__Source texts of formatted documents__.
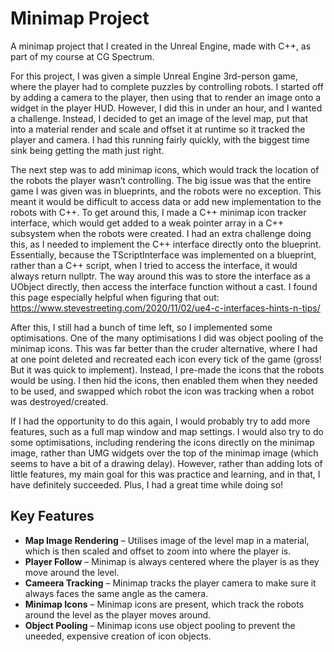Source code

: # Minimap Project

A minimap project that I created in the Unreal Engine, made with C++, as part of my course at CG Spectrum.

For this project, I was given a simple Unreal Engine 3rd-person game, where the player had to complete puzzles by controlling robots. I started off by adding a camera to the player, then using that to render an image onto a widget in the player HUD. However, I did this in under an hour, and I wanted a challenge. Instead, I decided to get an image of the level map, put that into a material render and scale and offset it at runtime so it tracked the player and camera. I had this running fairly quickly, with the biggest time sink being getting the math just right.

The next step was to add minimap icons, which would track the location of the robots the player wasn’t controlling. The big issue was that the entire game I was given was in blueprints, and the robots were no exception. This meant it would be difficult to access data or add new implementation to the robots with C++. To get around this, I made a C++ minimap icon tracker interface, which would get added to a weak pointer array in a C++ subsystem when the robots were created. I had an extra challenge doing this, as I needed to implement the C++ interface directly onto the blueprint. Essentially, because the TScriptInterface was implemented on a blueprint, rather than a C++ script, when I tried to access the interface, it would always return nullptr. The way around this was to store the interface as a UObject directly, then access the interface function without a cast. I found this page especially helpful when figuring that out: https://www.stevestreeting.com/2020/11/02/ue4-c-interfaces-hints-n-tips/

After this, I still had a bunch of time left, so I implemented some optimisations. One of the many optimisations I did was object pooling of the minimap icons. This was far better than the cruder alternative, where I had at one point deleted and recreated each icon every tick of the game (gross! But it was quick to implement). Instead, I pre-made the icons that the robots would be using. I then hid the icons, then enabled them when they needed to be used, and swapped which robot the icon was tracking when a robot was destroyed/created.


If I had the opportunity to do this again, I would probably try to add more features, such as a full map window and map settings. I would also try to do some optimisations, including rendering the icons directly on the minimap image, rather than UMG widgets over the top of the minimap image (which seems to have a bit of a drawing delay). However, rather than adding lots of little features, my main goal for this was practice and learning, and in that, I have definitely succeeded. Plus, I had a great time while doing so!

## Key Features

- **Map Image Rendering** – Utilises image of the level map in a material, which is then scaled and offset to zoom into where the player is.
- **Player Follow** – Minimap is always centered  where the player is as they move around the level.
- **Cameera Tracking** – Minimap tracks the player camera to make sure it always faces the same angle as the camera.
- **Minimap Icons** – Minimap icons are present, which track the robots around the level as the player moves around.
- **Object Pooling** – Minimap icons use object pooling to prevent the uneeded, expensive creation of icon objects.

__ACTION ITEM__.
Output only the lines from the start of the data through the line that holds "The next step". Keep them exact and leave the pictures out.

__RESULT OF THIS TASK__.
Source code

: # Minimap Project

A minimap project that I created in the Unreal Engine, made with C++, as part of my course at CG Spectrum.

For this project, I was given a simple Unreal Engine 3rd-person game, where the player had to complete puzzles by controlling robots. I started off by adding a camera to the player, then using that to render an image onto a widget in the player HUD. However, I did this in under an hour, and I wanted a challenge. Instead, I decided to get an image of the level map, put that into a material render and scale and offset it at runtime so it tracked the player and camera. I had this running fairly quickly, with the biggest time sink being getting the math just right.

The next step was to add minimap icons, which would track the location of the robots the player wasn’t controlling. The big issue was that the entire game I was given was in blueprints, and the robots were no exception. This meant it would be difficult to access data or add new implementation to the robots with C++. To get around this, I made a C++ minimap icon tracker interface, which would get added to a weak pointer array in a C++ subsystem when the robots were created. I had an extra challenge doing this, as I needed to implement the C++ interface directly onto the blueprint. Essentially, because the TScriptInterface was implemented on a blueprint, rather than a C++ script, when I tried to access the interface, it would always return nullptr. The way around this was to store the interface as a UObject directly, then access the interface function without a cast. I found this page especially helpful when figuring that out: https://www.stevestreeting.com/2020/11/02/ue4-c-interfaces-hints-n-tips/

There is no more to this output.